And yet, we didn't even scratch the surface, evidenced by the amount of questions for Scholz that we received from MusicRadar readers. While prepping for a New England-style blast of snow, the famed music maker and inventor sat down to answer your queries.
Rudra R: I would love to get a true analogue sound on my recordings, but I don’t have the money for vintage equipment/tape machines. What do you recommend?
“That’s a tough one. Of course, that’s the position lots of people find themselves in, and the position I was in 35-plus years ago when I started. Back then, not too many people recorded because it was very expensive. The only option was analogue, and analogue by definition is almost always going to be more expensive than digital.
“When I started, I had to make a huge investment of time and money just to afford studio time, and later I was able to buy some old gear. It’s a difficult thing. The one thing I will say for digital, and you won’t hear me say that many complimentary things about it, is that it’s cheap. It pretty much enables anybody to record as long as you can deal with the sound.
“There are some deals for old tape machines. They’re going for a song compared to their original cost, so it is possible to get one. The tape is fairly pricey and hard to come by, but the equipment isn’t half bad. Of course, you don’t have to have an ancient, 40-year-old Les Paul to make a good recording. You can do it with any decent guitar or instrument.”

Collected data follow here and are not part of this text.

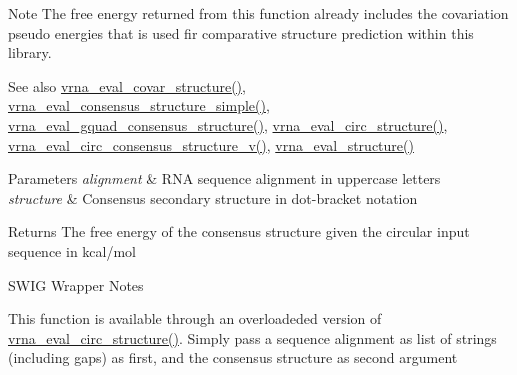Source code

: \begin{DoxyNote}{Note}
The free energy returned from this function already includes the covariation pseudo energies that is used fir comparative structure prediction within this library.
\end{DoxyNote}
\begin{DoxySeeAlso}{See also}
\hyperlink{group__eval_ga6cea75c0eb9857fb59172be54cab09e0}{vrna\+\_\+eval\+\_\+covar\+\_\+structure()}, \hyperlink{group__eval_ga7762c3a7bdcbc3a14ef93259d322c7d6}{vrna\+\_\+eval\+\_\+consensus\+\_\+structure\+\_\+simple()}, \hyperlink{group__eval_gaf09a326b3d57a4b30c27bd0e216198ac}{vrna\+\_\+eval\+\_\+gquad\+\_\+consensus\+\_\+structure()}, \hyperlink{group__eval_ga3e05a23ddf9b083f4e69881e440d4866}{vrna\+\_\+eval\+\_\+circ\+\_\+structure()}, \hyperlink{group__eval_gae89240c230e4740b22a703ee953396b9}{vrna\+\_\+eval\+\_\+circ\+\_\+consensus\+\_\+structure\+\_\+v()}, \hyperlink{group__eval_ga58f199f1438d794a265f3b27fc8ea631}{vrna\+\_\+eval\+\_\+structure()}
\end{DoxySeeAlso}

\begin{DoxyParams}{Parameters}
{\em alignment} & R\+NA sequence alignment in uppercase letters \\
\hline
{\em structure} & Consensus secondary structure in dot-\/bracket notation \\
\hline
\end{DoxyParams}
\begin{DoxyReturn}{Returns}
The free energy of the consensus structure given the circular input sequence in kcal/mol
\end{DoxyReturn}
\begin{DoxyRefDesc}{S\+W\+I\+G Wrapper Notes}
\item[\hyperlink{wrappers__wrappers000040}{S\+W\+I\+G Wrapper Notes}]This function is available through an overloadeded version of \hyperlink{group__eval_ga3e05a23ddf9b083f4e69881e440d4866}{vrna\+\_\+eval\+\_\+circ\+\_\+structure()}. Simply pass a sequence alignment as list of strings (including gaps) as first, and the consensus structure as second argument \end{DoxyRefDesc}
\mbox{\label{group__eval_gaf09a326b3d57a4b30c27bd0e216198ac}}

Brandon NM: What’s your take on how production of music has become digital? Is it killing the soul of music, or is it making people more creative?
“My pet theory is that digital reproduction is a huge step down in audio terms. There are a few big things wrong with it, which is why a lot of people don’t think it sounds so good. The first step down was with 16-bit CDs; and then there were MP3s, which are even worse than that – those were the final blow.
"I’m going to say this as an ethereal effect, not something that people are necessarily aware of while it’s happening, but my theory is that the proliferation of MP3 files have really diminished people’s appreciation of music. If your own choice was to listen to music on some terrible speakers all the time, would you listen to it more or less? And if you had great speakers with huge, perfect clarity, would you listen to it less? [Laughs] So I think it’s diminished people’s interest in music, and that’s hurt sales.”